By Rachel Waterhouse, CEO
01 July 2022
As you undoubtedly know by now, AGL recently decided to withdraw its proposed demerger, in the face of a public campaign in opposition by shareholder Mike Cannon-Brookes. Fiona Balzer, Policy and Advocacy Manager, and Helen Manning, AGL company monitor, previously completed a significant amount of work to demystify the demerger and have written about the implications of the 15-month process and the fallout from its unexpected withdrawal.
In our interactions with AGL shareholders, we found the biggest question was about how the Board planned to create value for shareholders, and to address the declines of the past five years. The disagreement was complex – retail shareholders had mixed views on whether to split the company. In the end, the demerger was withdrawn, and AGL made changes to its Board and management structure, with the resignation of the Chair and the CEO.

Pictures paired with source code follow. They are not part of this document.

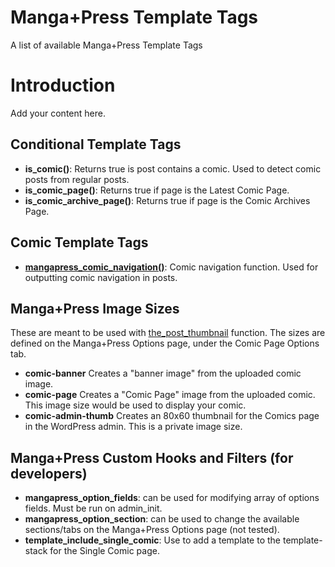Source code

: # Manga+Press Template Tags #

A list of available Manga+Press Template Tags

# Introduction #

Add your content here.

## Conditional Template Tags ##

  * **is\_comic()**: Returns true is post contains a comic. Used to detect comic posts from regular posts.
  * **is\_comic\_page()**: Returns true if page is the Latest Comic Page.
  * **is\_comic\_archive\_page()**: Returns true if page is the Comic Archives Page.


## Comic Template Tags ##

  * **[mangapress\_comic\_navigation()](mangapress_comic_navigation.md)**: Comic navigation function. Used for outputting comic navigation in posts.

## Manga+Press Image Sizes ##
These are meant to be used with [the\_post\_thumbnail](http://codex.wordpress.org/Function_Reference/the_post_thumbnail) function. The sizes are defined on the Manga+Press Options page, under the Comic Page Options tab.

  * **comic-banner** Creates a "banner image" from the uploaded comic image.
  * **comic-page** Creates a "Comic Page" image from the uploaded comic. This image size would be used to display your comic.
  * **comic-admin-thumb** Creates an 80x60 thumbnail for the Comics page in the WordPress admin. This is a private image size.

## Manga+Press Custom Hooks and Filters (for developers) ##

  * **mangapress\_option\_fields**: can be used for modifying array of options fields. Must be run on admin\_init.
  * **mangapress\_option\_section**: can be used to change the available sections/tabs on the Manga+Press Options page (not tested).
  * **template\_include\_single\_comic**: Use to add a template to the template-stack for the Single Comic page.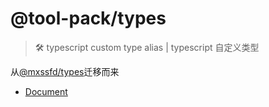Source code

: # @tool-pack/types

> 🛠 typescript custom type alias | typescript 自定义类型

从[@mxssfd/types](https://github.com/mengxinssfd/ts-utils/tree/981d9d2/packages/types)迁移而来

- [Document](https://js-tool-pack.github.io/types/)
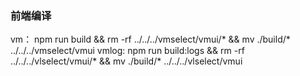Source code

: ###  前端编译
vm： npm run build  && rm -rf ../../../vmselect/vmui/*   && mv ./build/* ../../../vmselect/vmui
vmlog: npm run build:logs && rm -rf ../../../vlselect/vmui/*   && mv ./build/* ../../../vlselect/vmui
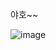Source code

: 야호~~


![image](https://github.com/sejongsmarcle/2024_Spring_Kaggle_Study/assets/128358741/0862c7bc-8d6b-4353-b1db-7377eddeab56)

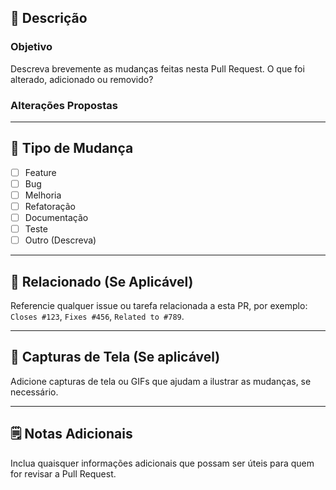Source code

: ## 📝 Descrição

### Objetivo
Descreva brevemente as mudanças feitas nesta Pull Request. O que foi alterado, adicionado ou removido?

### Alterações Propostas

---

## 🔧 Tipo de Mudança

- [ ] Feature
- [ ] Bug
- [ ] Melhoria
- [ ] Refatoração
- [ ] Documentação
- [ ] Teste
- [ ] Outro (Descreva)

---

## 🔗 Relacionado (Se Aplicável)

Referencie qualquer issue ou tarefa relacionada a esta PR, por exemplo: `Closes #123`, `Fixes #456`, `Related to #789`.

---

## 📸 Capturas de Tela (Se aplicável)

Adicione capturas de tela ou GIFs que ajudam a ilustrar as mudanças, se necessário.

---

## 🗒️ Notas Adicionais

Inclua quaisquer informações adicionais que possam ser úteis para quem for revisar a Pull Request.
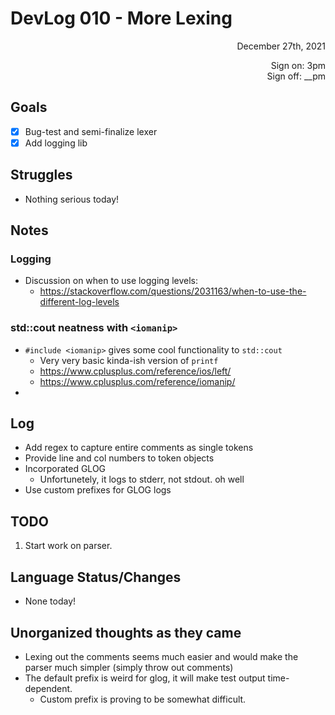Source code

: # DevLog 010 - More Lexing
<div align="right">
December 27th, 2021

Sign on: 3pm\
Sign off: __pm
</div>

## Goals
- [x] Bug-test and semi-finalize lexer
- [x] Add logging lib

## Struggles
- Nothing serious today!

## Notes
### Logging
- Discussion on when to use logging levels:
  - https://stackoverflow.com/questions/2031163/when-to-use-the-different-log-levels
### std::cout neatness with `<iomanip>`
- `#include <iomanip>` gives some cool functionality to `std::cout`
  - Very very basic kinda-ish version of `printf`
  - https://www.cplusplus.com/reference/ios/left/
  - https://www.cplusplus.com/reference/iomanip/
- 

## Log
- Add regex to capture entire comments as single tokens
- Provide line and col numbers to token objects
- Incorporated GLOG
  - Unfortunetely, it logs to stderr, not stdout. oh well
- Use custom prefixes for GLOG logs

## TODO
1. Start work on parser.

## Language Status/Changes
- None today!

## Unorganized thoughts as they came
- Lexing out the comments seems much easier and would make the parser much simpler (simply throw out comments)
- The default prefix is weird for glog, it will make test output time-dependent.
  - Custom prefix is proving to be somewhat difficult.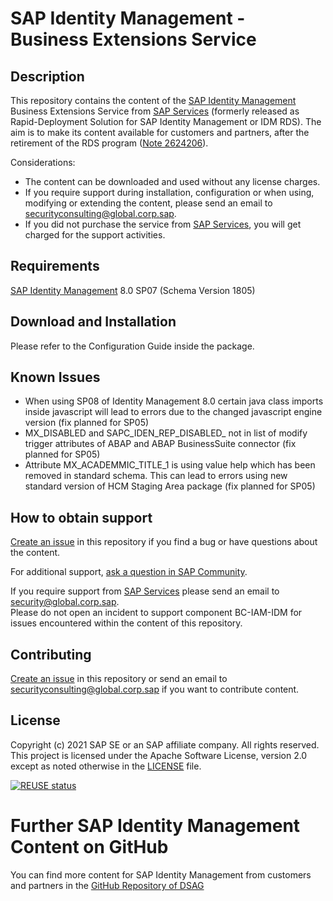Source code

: # SAP Identity Management - Business Extensions Service

## Description

This repository contains the content of the [SAP Identity Management](https://www.sap.com/products/identity-management.html) Business Extensions Service from [SAP Services](https://www.sap.com/services.html) (formerly released as Rapid-Deployment Solution for SAP Identity Management or IDM RDS). The aim is to make its content available for customers and partners, after the retirement of the RDS program ([Note 2624206](https://launchpad.support.sap.com/#/notes/2624206)).  

Considerations:
* The content can be downloaded and used without any license charges.
* If you require support during installation, configuration or when using, modifying or extending the content, please send an email to <securityconsulting@global.corp.sap>.
* If you did not purchase the service from [SAP Services](https://www.sap.com/services.html), you will get charged for the support activities. 

## Requirements

[SAP Identity Management](https://www.sap.com/products/identity-management.html) 8.0 SP07 (Schema Version 1805)

## Download and Installation
Please refer to the Configuration Guide inside the package.

## Known Issues

* When using SP08 of Identity Management 8.0 certain java class imports inside javascript will lead to errors due to the changed javascript engine version (fix planned for SP05)
* MX_DISABLED and SAPC_IDEN_REP_DISABLED_<repName> not in list of modify trigger attributes of ABAP and ABAP BusinessSuite connector (fix planned for SP05)
* Attribute MX_ACADEMMIC_TITLE_1 is using value help which has been removed in standard schema. This can lead to errors using new standard version of HCM Staging Area package (fix planned for SP05)

## How to obtain support

[Create an issue](https://github.com/SAP-samples/idm-business-extensions-service/issues) in this repository if you find a bug or have questions about the content.
 
For additional support, [ask a question in SAP Community](https://answers.sap.com/questions/ask.html).

If you require support from [SAP Services](https://www.sap.com/services.html) please send an email to <security@global.corp.sap>.  
Please do not open an incident to support component BC-IAM-IDM for issues encountered within the content of this repository.

## Contributing

[Create an issue](https://github.com/SAP-samples/idm-business-extensions-service/issues) in this repository or send an email to <securityconsulting@global.corp.sap> if you want to contribute content.

## License

Copyright (c) 2021 SAP SE or an SAP affiliate company. All rights reserved. This project is licensed under the Apache Software License, version 2.0 except as noted otherwise in the [LICENSE](LICENSES/Apache-2.0.txt) file.

[![REUSE status](https://api.reuse.software/badge/github.com/SAP-samples/idm-business-extensions-service)](https://api.reuse.software/info/github.com/SAP-samples/idm-business-extensions-service)

# Further SAP Identity Management Content on GitHub

You can find more content for SAP Identity Management from customers and partners in the [GitHub Repository of DSAG](https://github.com/1DSAG/IDM8.x)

A strategic review was announced to be completed by September 2023. Regardless of your views of the AGL demerger, the case study has shown how a well-resourced individual or stakeholder can influence change at a company level. Parallels are being seen in the United States, where the world’s richest man, Elon Musk, is making a play for Twitter and seeking to drive changes to that company’s operating model. While such situations are not unheard of when it comes to potential takeovers, the AGL case is possibly the first time a stated philosophical position – the desire for climate change action – has driven an aggressive investment strategy through the purchase of a significant stake in a large company in the Australian market. Is this the future of the share market?
Could we possibly see other billionaires seeking to influence change through strategic purchases in the future in Australia? And how should Boards engage with their stakeholders to achieve a better understanding of their views while still delivering a strategy and meeting retail and other investor expectations of financial returns and shareholder value? Obviously, if an activist investor is arguing for a position that many shareholders agree with, they will gain votes that support the achievement of that goal. Even where there is disagreement about the goal, they may receive investor support where the company and its board have lost the trust of shareholders.
But if they are unsuccessful, they could greatly delay a Board’s strategy, affect the share price, thus reducing the value of other investors’ holdings. An aggressive strategy that doesn’t have broader support may ultimately see retail investors choosing to divest themselves of their holdings, rather than risking diminishing prices or returns. Even if the activist loses interest and gives up, the damage may already have occurred.
Activist shareholders will be an ongoing feature of the Australian market, but they may not have the same interests as the company and its investors. Conversely, the Board has a fiduciary and governance responsibility to develop and oversee the implementation of the strategy and act in the best interests of the company. While we are encouraged by AGL’s new direction and its process of engagement, we will be watching the phenomenon of activist shareholders with interest. Is the recent example a one-off, or will it become a trend in the short to medium term?